DIRECTIONS: All pictures should be dropped, and only the lines from the top of the entries below through the line containing "Sister | Trisha | Kohli" repeated exactly, both ends included.

PROVIDED RECORDS START

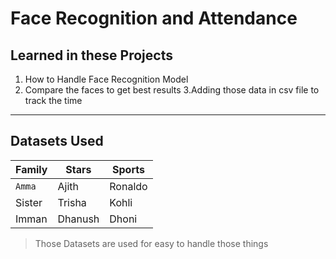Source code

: # Face Recognition and Attendance

## Learned in these Projects

1. How to Handle Face Recognition Model
2. Compare the faces to get best results
3.Adding those data in csv file to track the time

---

## Datasets Used

Family | Stars | Sports
--- | --- | ---
`Amma`| Ajith | Ronaldo
Sister | Trisha | Kohli
Imman | Dhanush | Dhoni

> Those Datasets are used for easy to handle those things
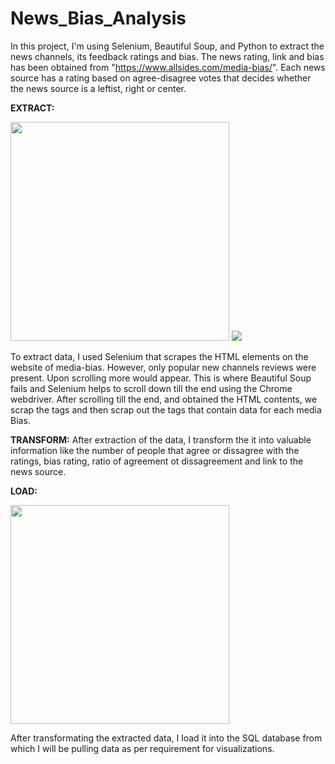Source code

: # News_Bias_Analysis
In this project, I'm using Selenium, Beautiful Soup, and Python to extract the news channels, its feedback ratings and bias.
The news rating, link and bias has been obtained from "https://www.allsides.com/media-bias/". 
Each news source has a rating based on agree-disagree votes that decides whether the news source is a leftist, right or center. 

**EXTRACT:**

<img src = "https://miro.medium.com/max/1200/1*xn6zhVel2AjaA7dbGgf3rg.png"  width = "350">
<img src = "https://cdn.analyticsvidhya.com/wp-content/uploads/2021/04/56856232112.png">

To extract data, I used Selenium that scrapes the HTML elements on the website of media-bias. However, only popular new channels reviews were present. Upon scrolling more would appear. This is where Beautiful Soup fails and Selenium helps to scroll down till the end using the Chrome webdriver. After scrolling till the end, and obtained the HTML contents, we scrap the _<body>_ tags and then scrap out the _<tr>_ tags that contain data for each media Bias.

**TRANSFORM:**
After extraction of the data, I transform the it into valuable information like the number of people that agree or dissagree with the ratings, bias rating, ratio of agreement ot dissagreement and link to the news source. 

**LOAD:**

<img src = "https://www.google.com/url?sa=i&url=https%3A%2F%2Fwww.datasciencearth.com%2Fpython-sqlite%2F&psig=AOvVaw1mLF6NlnWaDam4cErx308K&ust=1636002590894000&source=images&cd=vfe&ved=0CAsQjRxqFwoTCLiL79-2-_MCFQAAAAAdAAAAABAJ" width = "350">
  
After transformating the extracted data, I load it into the SQL database from which I will be pulling data as per requirement for visualizations.
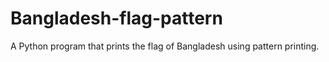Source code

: # Bangladesh-flag-pattern
A Python program that prints the flag of Bangladesh using pattern printing.
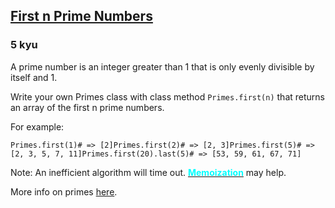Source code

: <h2><a href=https://www.codewars.com/kata/535bfa2ccdbf509be8000113/train/javascript target="_blank">First n Prime Numbers</a></h2><h3>5 kyu</h3><p>A prime number is an integer greater than 1 that is only evenly divisible by itself and 1.</p><p>Write your own Primes class with class method <code>Primes.first(n)</code> that returns an array of the first n prime numbers.</p><p>For example:</p><pre><code>Primes.first(1)# =&gt; [2]Primes.first(2)# =&gt; [2, 3]Primes.first(5)# =&gt; [2, 3, 5, 7, 11]Primes.first(20).last(5)# =&gt; [53, 59, 61, 67, 71]</code></pre><p>Note: An inefficient algorithm will time out. <strong><a href="https://en.wikipedia.org/wiki/Memoization" data-turbolinks="false" target="_blank"><font color="cyan">Memoization</font></a></strong> may help.</p><p>More info on primes <a href="http://en.wikipedia.org/wiki/Prime_number" data-turbolinks="false" target="_blank">here</a>.</p>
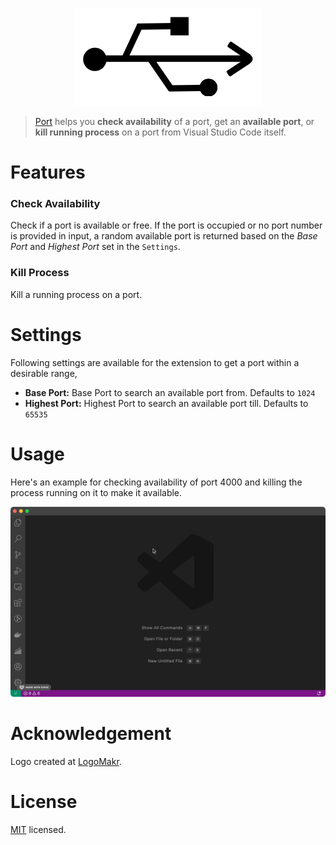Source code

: <p align="center">
  <img src="https://raw.githubusercontent.com/piyush-bhatt/vscode-port/main/media/icon/icon.png" alt="Port Logo" /></a>
</p>

> [Port](https://marketplace.visualstudio.com/items?itemName=piyush-bhatt.vscode-port) helps you **check availability** of a port, get an **available port**, or **kill running process** on a port from Visual Studio Code itself.

# Features

### Check Availability

Check if a port is available or free. If the port is occupied or no port number is provided in input, a random available port is returned based on the _Base Port_ and _Highest Port_ set in the `Settings`.

### Kill Process

Kill a running process on a port.

# Settings

Following settings are available for the extension to get a port within a desirable range,

- **Base Port:** Base Port to search an available port from. Defaults to `1024`
- **Highest Port:** Highest Port to search an available port till. Defaults to `65535`

# Usage

Here's an example for checking availability of port 4000 and killing the process running on it to make it available.

<p align="center">
  <img src="https://raw.githubusercontent.com/piyush-bhatt/vscode-port/main/media/readme/Check_And_Kill_Port.gif" alt="Check And Kill Port" />
</p>

# Acknowledgement

Logo created at [LogoMakr](https://my.logomakr.com).

# License

[MIT](https://raw.githubusercontent.com/piyush-bhatt/vscode-port/main/LICENSE) licensed.

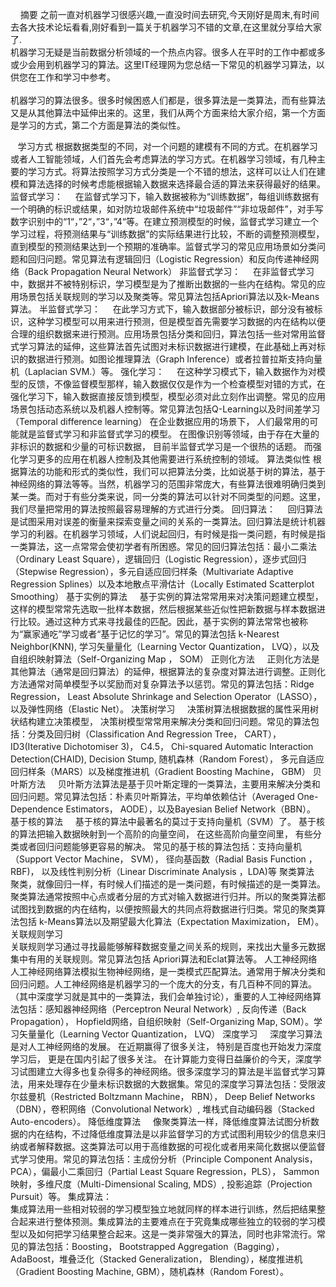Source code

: &nbsp;<img src="https://images2017.cnblogs.com/blog/1248689/201711/1248689-20171121164207040-89390405.png" alt="">
&nbsp;
摘要
之前一直对机器学习很感兴趣,一直没时间去研究,今天刚好是周末,有时间去各大技术论坛看看,刚好看到一篇关于机器学习不错的文章,在这里就分享给大家了. <br>
机器学习无疑是当前数据分析领域的一个热点内容。很多人在平时的工作中都或多或少会用到机器学习的算法。这里IT经理网为您总结一下常见的机器学习算法，以供您在工作和学习中参考。 
<img src="https://images2017.cnblogs.com/blog/1248689/201711/1248689-20171121164221508-1690040568.png" alt="">
&nbsp;
<br>
<br>
机器学习的算法很多。很多时候困惑人们都是，很多算法是一类算法，而有些算法又是从其他算法中延伸出来的。这里，我们从两个方面来给大家介绍，第一个方面是学习的方式，第二个方面是算法的类似性。 <br>

<img src="https://images2017.cnblogs.com/blog/1248689/201711/1248689-20171121164233102-414419114.png" alt="">
&nbsp;
学习方式
根据数据类型的不同，对一个问题的建模有不同的方式。在机器学习或者人工智能领域，人们首先会考虑算法的学习方式。在机器学习领域，有几种主要的学习方式。将算法按照学习方式分类是一个不错的想法，这样可以让人们在建模和算法选择的时候考虑能根据输入数据来选择最合适的算法来获得最好的结果。
监督式学习：
&nbsp;<img src="https://images2017.cnblogs.com/blog/1248689/201711/1248689-20171121164246008-1214666124.png" alt="">
&nbsp;
在监督式学习下，输入数据被称为“训练数据”，每组训练数据有一个明确的标识或结果，如对防垃圾邮件系统中“垃圾邮件”“非垃圾邮件”，对手写数字识别中的“1“，”2“，”3“，”4“等。在建立预测模型的时候，监督式学习建立一个学习过程，将预测结果与“训练数据”的实际结果进行比较，不断的调整预测模型，直到模型的预测结果达到一个预期的准确率。监督式学习的常见应用场景如分类问题和回归问题。常见算法有逻辑回归（Logistic Regression）和反向传递神经网络（Back
Propagation Neural Network）
非监督式学习：
&nbsp;<img src="https://images2017.cnblogs.com/blog/1248689/201711/1248689-20171121164257086-41802560.png" alt="">
&nbsp;
在非监督式学习中，数据并不被特别标识，学习模型是为了推断出数据的一些内在结构。常见的应用场景包括关联规则的学习以及聚类等。常见算法包括Apriori算法以及k-Means算法。
半监督式学习：
&nbsp;<img src="https://images2017.cnblogs.com/blog/1248689/201711/1248689-20171121164316383-1779359919.png" alt="">
&nbsp;
在此学习方式下，输入数据部分被标识，部分没有被标识，这种学习模型可以用来进行预测，但是模型首先需要学习数据的内在结构以便合理的组织数据来进行预测。应用场景包括分类和回归，算法包括一些对常用监督式学习算法的延伸，这些算法首先试图对未标识数据进行建模，在此基础上再对标识的数据进行预测。如图论推理算法（Graph Inference）或者拉普拉斯支持向量机（Laplacian SVM.）等。
强化学习：
&nbsp;<img src="https://images2017.cnblogs.com/blog/1248689/201711/1248689-20171121164324321-2110585006.png" alt="">
&nbsp;
在这种学习模式下，输入数据作为对模型的反馈，不像监督模型那样，输入数据仅仅是作为一个检查模型对错的方式，在强化学习下，输入数据直接反馈到模型，模型必须对此立刻作出调整。常见的应用场景包括动态系统以及机器人控制等。常见算法包括Q-Learning以及时间差学习（Temporal difference
learning）
在企业数据应用的场景下， 人们最常用的可能就是监督式学习和非监督式学习的模型。
在图像识别等领域，由于存在大量的非标识的数据和少量的可标识数据， 目前半监督式学习是一个很热的话题。 而强化学习更多的应用在机器人控制及其他需要进行系统控制的领域。
算法类似性
根据算法的功能和形式的类似性，我们可以把算法分类，比如说基于树的算法，基于神经网络的算法等等。当然，机器学习的范围非常庞大，有些算法很难明确归类到某一类。而对于有些分类来说，同一分类的算法可以针对不同类型的问题。这里，我们尽量把常用的算法按照最容易理解的方式进行分类。
回归算法：
&nbsp;<img src="https://images2017.cnblogs.com/blog/1248689/201711/1248689-20171121164332821-1891487674.png" alt="">
&nbsp;
回归算法是试图采用对误差的衡量来探索变量之间的关系的一类算法。回归算法是统计机器学习的利器。在机器学习领域，人们说起回归，有时候是指一类问题，有时候是指一类算法，这一点常常会使初学者有所困惑。常见的回归算法包括：最小二乘法（Ordinary Least Square），逻辑回归（Logistic
Regression），逐步式回归（Stepwise Regression），多元自适应回归样条（Multivariate Adaptive Regression Splines）以及本地散点平滑估计（Locally Estimated Scatterplot Smoothing）
基于实例的算法
&nbsp;<img src="https://images2017.cnblogs.com/blog/1248689/201711/1248689-20171121164340352-2025404886.png" alt="">
&nbsp;
基于实例的算法常常用来对决策问题建立模型，这样的模型常常先选取一批样本数据，然后根据某些近似性把新数据与样本数据进行比较。通过这种方式来寻找最佳的匹配。因此，基于实例的算法常常也被称为“赢家通吃”学习或者“基于记忆的学习”。常见的算法包括 k-Nearest Neighbor(KNN), 学习矢量量化（Learning
Vector Quantization， LVQ），以及自组织映射算法（Self-Organizing Map ， SOM）
正则化方法
&nbsp;<img src="https://images2017.cnblogs.com/blog/1248689/201711/1248689-20171121164349227-1076570326.png" alt="">
&nbsp;
正则化方法是其他算法（通常是回归算法）的延伸，根据算法的复杂度对算法进行调整。正则化方法通常对简单模型予以奖励而对复杂算法予以惩罚。常见的算法包括：Ridge Regression， Least Absolute Shrinkage
and Selection Operator（LASSO），以及弹性网络（Elastic Net）。
决策树学习
&nbsp;<img src="https://images2017.cnblogs.com/blog/1248689/201711/1248689-20171121164401196-1607121171.png" alt="">
&nbsp;
决策树算法根据数据的属性采用树状结构建立决策模型，
决策树模型常常用来解决分类和回归问题。常见的算法包括：分类及回归树（Classification And
Regression Tree， CART），
ID3(Iterative Dichotomiser 3)， C4.5， Chi-squared Automatic Interaction Detection(CHAID), Decision Stump,
随机森林（Random Forest）， 多元自适应回归样条（MARS）以及梯度推进机（Gradient Boosting Machine， GBM）
贝叶斯方法
&nbsp;<img src="https://images2017.cnblogs.com/blog/1248689/201711/1248689-20171121164410899-1308283003.png" alt="">
&nbsp;
贝叶斯方法算法是基于贝叶斯定理的一类算法，主要用来解决分类和回归问题。常见算法包括：朴素贝叶斯算法，平均单依赖估计（Averaged One-Dependence Estimators， AODE），以及Bayesian Belief Network（BBN）。
基于核的算法
&nbsp;<img src="https://images2017.cnblogs.com/blog/1248689/201711/1248689-20171121164418399-684079007.png" alt="">
&nbsp;
基于核的算法中最著名的莫过于支持向量机（SVM）了。 基于核的算法把输入数据映射到一个高阶的向量空间， 在这些高阶向量空间里， 有些分类或者回归问题能够更容易的解决。
常见的基于核的算法包括：支持向量机（Support Vector Machine， SVM）， 径向基函数（Radial Basis Function ，RBF)， 以及线性判别分析（Linear Discriminate Analysis ，LDA)等
聚类算法
<img src="https://images2017.cnblogs.com/blog/1248689/201711/1248689-20171121164428477-2052841430.png" alt="">
&nbsp;
<br>
聚类，就像回归一样，有时候人们描述的是一类问题，有时候描述的是一类算法。聚类算法通常按照中心点或者分层的方式对输入数据进行归并。所以的聚类算法都试图找到数据的内在结构，以便按照最大的共同点将数据进行归类。常见的聚类算法包括
k-Means算法以及期望最大化算法（Expectation
Maximization， EM）。
关联规则学习
<img src="https://images2017.cnblogs.com/blog/1248689/201711/1248689-20171121164440540-1918295878.png" alt="">
&nbsp;
<br>
关联规则学习通过寻找最能够解释数据变量之间关系的规则，来找出大量多元数据集中有用的关联规则。常见算法包括 Apriori算法和Eclat算法等。
人工神经网络
<img src="https://images2017.cnblogs.com/blog/1248689/201711/1248689-20171121164449399-396213325.png" alt="">
&nbsp;
<br>
人工神经网络算法模拟生物神经网络，是一类模式匹配算法。通常用于解决分类和回归问题。人工神经网络是机器学习的一个庞大的分支，有几百种不同的算法。（其中深度学习就是其中的一类算法，我们会单独讨论），重要的人工神经网络算法包括：感知器神经网络（Perceptron Neural Network）, 反向传递（Back Propagation）， Hopfield网络，自组织映射（Self-Organizing Map, SOM）。学习矢量量化（Learning
Vector Quantization， LVQ）
深度学习
&nbsp;<img src="https://images2017.cnblogs.com/blog/1248689/201711/1248689-20171121164500102-374524217.png" alt="">
&nbsp;
深度学习算法是对人工神经网络的发展。
在近期赢得了很多关注， 特别是百度也开始发力深度学习后， 更是在国内引起了很多关注。 在计算能力变得日益廉价的今天，深度学习试图建立大得多也复杂得多的神经网络。很多深度学习的算法是半监督式学习算法，用来处理存在少量未标识数据的大数据集。常见的深度学习算法包括：受限波尔兹曼机（Restricted Boltzmann Machine， RBN）， Deep Belief Networks（DBN），卷积网络（Convolutional Network）, 堆栈式自动编码器（Stacked Auto-encoders）。
降低维度算法
&nbsp;<img src="https://images2017.cnblogs.com/blog/1248689/201711/1248689-20171121164509586-539345456.png" alt="">
&nbsp;
像聚类算法一样，降低维度算法试图分析数据的内在结构，不过降低维度算法是以非监督学习的方式试图利用较少的信息来归纳或者解释数据。这类算法可以用于高维数据的可视化或者用来简化数据以便监督式学习使用。常见的算法包括：主成份分析（Principle Component Analysis， PCA），偏最小二乘回归（Partial Least Square Regression，PLS）， Sammon映射，多维尺度（Multi-Dimensional Scaling,
MDS）, 投影追踪（Projection Pursuit）等。
集成算法：
<img src="https://images2017.cnblogs.com/blog/1248689/201711/1248689-20171121164518055-1817543526.png" alt="">
&nbsp;
<br>
集成算法用一些相对较弱的学习模型独立地就同样的样本进行训练，然后把结果整合起来进行整体预测。集成算法的主要难点在于究竟集成哪些独立的较弱的学习模型以及如何把学习结果整合起来。这是一类非常强大的算法，同时也非常流行。常见的算法包括：Boosting， Bootstrapped Aggregation（Bagging）， AdaBoost，堆叠泛化（Stacked Generalization， Blending），梯度推进机（Gradient Boosting Machine, GBM），随机森林（Random
Forest）。
&nbsp;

PROVIDED RECORDS END

RESPONSE:
Source code

: # Face Recognition and Attendance

## Learned in these Projects

1. How to Handle Face Recognition Model
2. Compare the faces to get best results
3.Adding those data in csv file to track the time

---

## Datasets Used

Family | Stars | Sports
--- | --- | ---
`Amma`| Ajith | Ronaldo
Sister | Trisha | Kohli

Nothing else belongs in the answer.